Presented by Andy Warhol, Flesh for Frankenstein is as much an art project as a horror movie, with its deliberately shocking sex and violence taking precedence over scares or narrative coherence. The acting is either deliberately over-the-top or just flat-out bad, depending on your perspective, and the same goes for the screenplay, from writer-director Paul Morrissey. There's an obvious element of camp to the movie, but it also seems to want to be taken seriously, and it's never quite as funny or as unsettling as it sets out to be. Still, it's a bold take on the familiar story, building on the work of the Universal and Hammer series and adding a snide, self-aware Warhol touch.
In one of his earliest roles, character actor Udo Kier plays Baron Frankenstein, although the Frankenstein name is never mentioned in the movie. Kier's Frankenstein is depraved and megalomaniacal, determined to create not one but two creatures (which he refers to as "zombies"), a male and a female, so that they can procreate and spawn a race of super-beings who will obey only Frankenstein. It's a comic-book supervillain's plan, and of course it doesn't make any real sense (nor does it ever seem remotely likely that it will work). Detailed plotting is not this movie's strong suit, but that's not the point of what Morrissey and Warhol are trying to do.

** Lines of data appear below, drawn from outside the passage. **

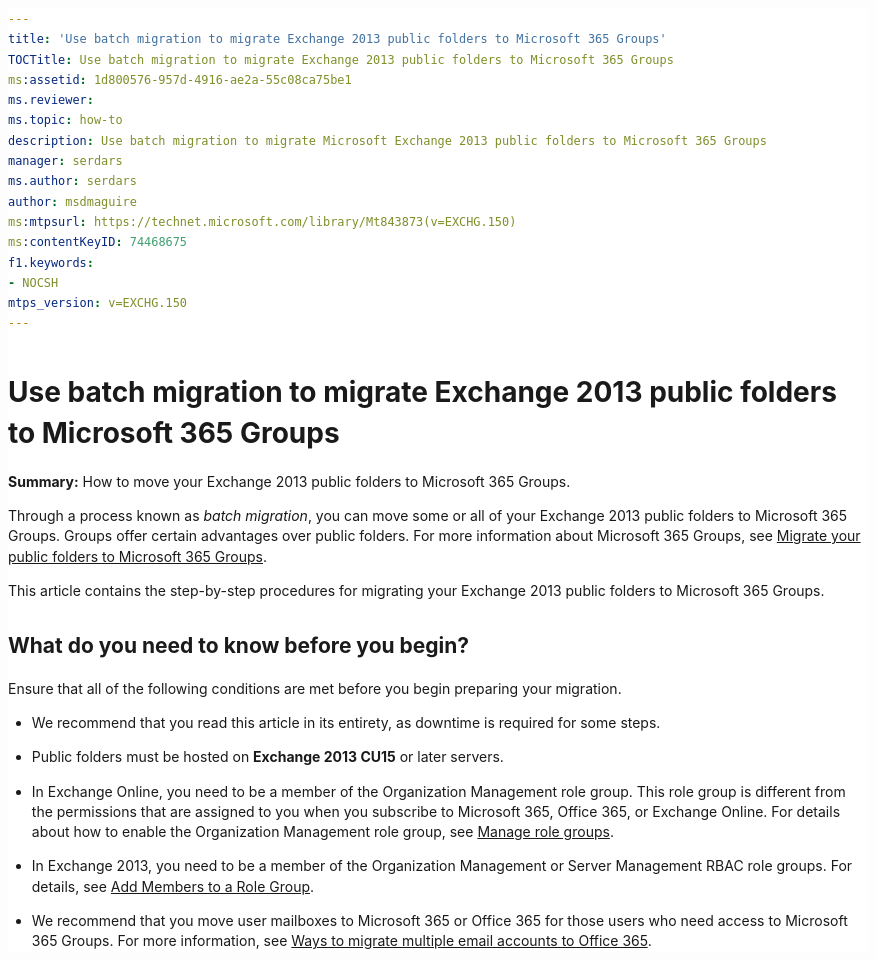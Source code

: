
 ```yaml
---
title: 'Use batch migration to migrate Exchange 2013 public folders to Microsoft 365 Groups'
TOCTitle: Use batch migration to migrate Exchange 2013 public folders to Microsoft 365 Groups
ms:assetid: 1d800576-957d-4916-ae2a-55c08ca75be1
ms.reviewer: 
ms.topic: how-to
description: Use batch migration to migrate Microsoft Exchange 2013 public folders to Microsoft 365 Groups
manager: serdars
ms.author: serdars
author: msdmaguire
ms:mtpsurl: https://technet.microsoft.com/library/Mt843873(v=EXCHG.150)
ms:contentKeyID: 74468675
f1.keywords:
- NOCSH
mtps_version: v=EXCHG.150
---
```


# Use batch migration to migrate Exchange 2013 public folders to Microsoft 365 Groups

**Summary:** How to move your Exchange 2013 public folders to Microsoft 365 Groups.

Through a process known as *batch migration*, you can move some or all of your Exchange 2013 public folders to Microsoft 365 Groups. Groups offer certain advantages over public folders. For more information about Microsoft 365 Groups, see  [Migrate your public folders to Microsoft 365 Groups](/exchange/collaboration-exo/public-folders/migrate-your-public-folders-to-office-365-groups).

This article contains the step-by-step procedures for migrating your Exchange 2013 public folders to Microsoft 365 Groups.

## What do you need to know before you begin?

Ensure that all of the following conditions are met before you begin preparing your migration.

- We recommend that you read this article in its entirety, as downtime is required for some steps.

- Public folders must be hosted on **Exchange 2013 CU15** or later servers.

- In Exchange Online, you need to be a member of the Organization Management role group. This role group is different from the permissions that are assigned to you when you subscribe to Microsoft 365, Office 365, or Exchange Online. For details about how to enable the Organization Management role group, see [Manage role groups](manage-role-groups-exchange-2013-help.md).

- In Exchange 2013, you need to be a member of the Organization Management or Server Management RBAC role groups. For details, see [Add Members to a Role Group](/previous-versions/office/exchange-server-2010/dd638143(v=exchg.141)).

- We recommend that you move user mailboxes to Microsoft 365 or Office 365 for those users who need access to Microsoft 365 Groups. For more information, see [Ways to migrate multiple email accounts to Office 365](../ExchangeOnline/mailbox-migration/mailbox-migration.md).
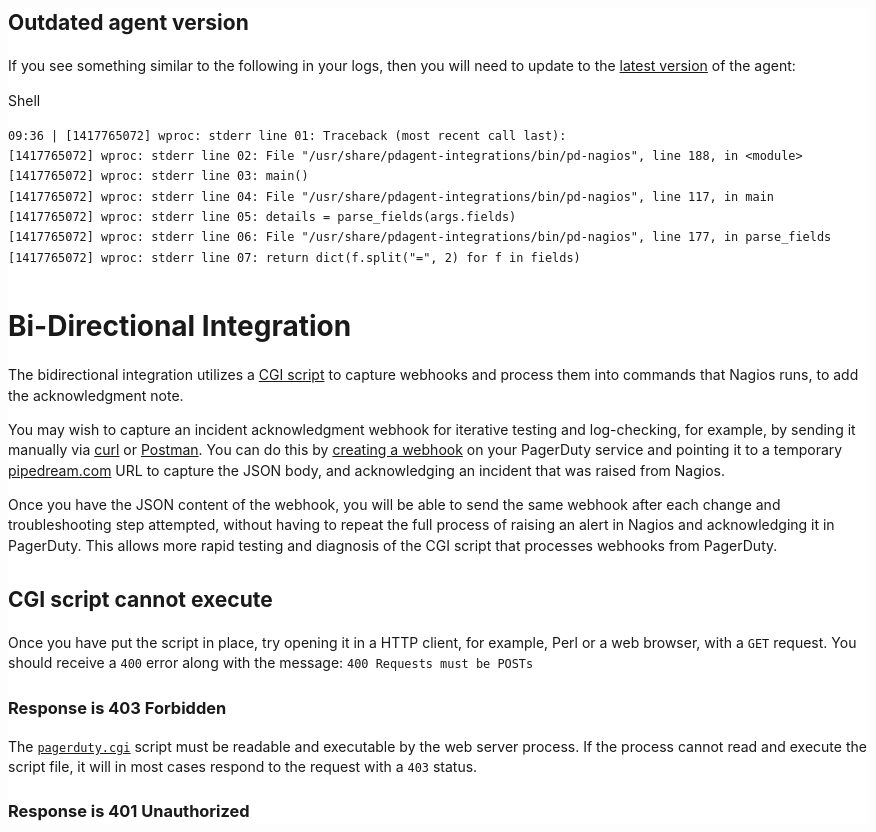 Outdated agent version
----------------------

If you see something similar to the following in your logs, then you will need to update to the [latest version](https://www.pagerduty.com/docs/guides/agent-install-guide/) of the agent:

Shell
```
09:36 | [1417765072] wproc: stderr line 01: Traceback (most recent call last): 
[1417765072] wproc: stderr line 02: File "/usr/share/pdagent-integrations/bin/pd-nagios", line 188, in <module> 
[1417765072] wproc: stderr line 03: main() 
[1417765072] wproc: stderr line 04: File "/usr/share/pdagent-integrations/bin/pd-nagios", line 117, in main 
[1417765072] wproc: stderr line 05: details = parse_fields(args.fields) 
[1417765072] wproc: stderr line 06: File "/usr/share/pdagent-integrations/bin/pd-nagios", line 177, in parse_fields 
[1417765072] wproc: stderr line 07: return dict(f.split("=", 2) for f in fields)

```

Bi-Directional Integration
==========================

The bidirectional integration utilizes a [CGI script](https://github.com/mdcollins05/pd-nag-connector/blob/master/pagerduty.cgi) to capture webhooks and process them into commands that Nagios runs, to add the acknowledgment note.

You may wish to capture an incident acknowledgment webhook for iterative testing and log-checking, for example, by sending it manually via [curl](https://curl.haxx.se/) or [Postman](https://www.getpostman.com/). You can do this by [creating a webhook](/main/docs/webhooks#add-a-v3-webhook-subscription-on-the-service-details-page) on your PagerDuty service and pointing it to a temporary [pipedream.com](https://pipedream.com/requestbin) URL to capture the JSON body, and acknowledging an incident that was raised from Nagios.

Once you have the JSON content of the webhook, you will be able to send the same webhook after each change and troubleshooting step attempted, without having to repeat the full process of raising an alert in Nagios and acknowledging it in PagerDuty. This allows more rapid testing and diagnosis of the CGI script that processes webhooks from PagerDuty.

CGI script cannot execute
-------------------------

Once you have put the script in place, try opening it in a HTTP client, for example, Perl or a web browser, with a `GET` request. You should receive a `400` error along with the message: `400 Requests must be POSTs`

### Response is 403 Forbidden

The [`pagerduty.cgi`](https://github.com/mdcollins05/pd-nag-connector/blob/master/pagerduty.cgi) script must be readable and executable by the web server process. If the process cannot read and execute the script file, it will in most cases respond to the request with a `403` status.

### Response is 401 Unauthorized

They're using the basics of the Frankenstein story to explore sexual debauchery and violence, and how the two go together, which is a worthwhile project even if it mostly just results in a lot of button-pushing grossness.

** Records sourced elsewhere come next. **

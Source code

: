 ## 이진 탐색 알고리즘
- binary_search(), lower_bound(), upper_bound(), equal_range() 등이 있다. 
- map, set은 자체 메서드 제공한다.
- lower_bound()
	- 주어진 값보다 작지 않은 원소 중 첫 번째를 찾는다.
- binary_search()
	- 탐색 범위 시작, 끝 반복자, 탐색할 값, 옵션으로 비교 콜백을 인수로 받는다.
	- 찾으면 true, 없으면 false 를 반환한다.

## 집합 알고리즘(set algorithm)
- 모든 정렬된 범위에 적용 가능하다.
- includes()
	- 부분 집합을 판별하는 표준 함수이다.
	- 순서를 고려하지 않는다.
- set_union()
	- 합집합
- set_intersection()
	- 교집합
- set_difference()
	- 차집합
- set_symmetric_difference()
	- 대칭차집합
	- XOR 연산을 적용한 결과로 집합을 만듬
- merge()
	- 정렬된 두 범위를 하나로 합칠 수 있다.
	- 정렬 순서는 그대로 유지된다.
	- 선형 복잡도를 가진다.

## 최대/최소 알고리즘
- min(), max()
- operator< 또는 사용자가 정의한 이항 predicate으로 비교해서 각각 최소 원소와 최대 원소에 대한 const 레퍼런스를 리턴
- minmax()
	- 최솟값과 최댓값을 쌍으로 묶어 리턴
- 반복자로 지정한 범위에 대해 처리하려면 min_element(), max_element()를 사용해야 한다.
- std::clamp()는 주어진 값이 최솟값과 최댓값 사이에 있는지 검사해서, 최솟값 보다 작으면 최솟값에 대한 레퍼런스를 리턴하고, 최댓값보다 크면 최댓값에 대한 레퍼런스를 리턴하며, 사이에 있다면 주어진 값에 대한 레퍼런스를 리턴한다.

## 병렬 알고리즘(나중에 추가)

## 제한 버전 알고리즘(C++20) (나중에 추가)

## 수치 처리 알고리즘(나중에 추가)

Some of that grossness is pretty entertaining, as is Kier's ridiculously overheated performance, in which he yells practically all of his lines. There are lots of internal organs spilling out of bodies as Frankenstein attempts to stitch together his two creations; he also eagerly has sex with the mostly lifeless body of the female creation, and not in the standard orifices either (leading to the movie's most famous line, delivered by Frankenstein to his assistant: "To know death, Otto, you have to fuck life ... in the gall bladder!"). There's lots of sex and nudity, but it's all grotesque and unpleasant; Frankenstein's wife Katrin (Monique van Vooren), who's also his sister, takes a hunky farmhand (Warhol favorite Joe Dallesandro) as a lover, and one sex scene shows her licking his armpit as icky slurping sounds (clearly post-dubbed) play on the soundtrack.
Not surprisingly, there's homoerotic subtext (or text, really) in the relationship between Katrin's lover and his best friend (Srdjan Zelenovic), whom Frankenstein mistakes for a virulent ladies' man and captures to use as the head and brain of his male creature. Frankenstein wants a creature who'll ravish his female counterpart, but instead he gets a mopey introvert who pines for the strapping servant. That leads to a pretty hilarious scene of Frankenstein and Otto staring down at the male monster's crotch, waiting for some reaction as he's presented with the naked, willing body of his intended mate. Like all of the movie, it's idiotic and clumsy and funny and clever and off-putting in equal measure. That doesn't make it good, per se, but it can be pretty amusing to watch.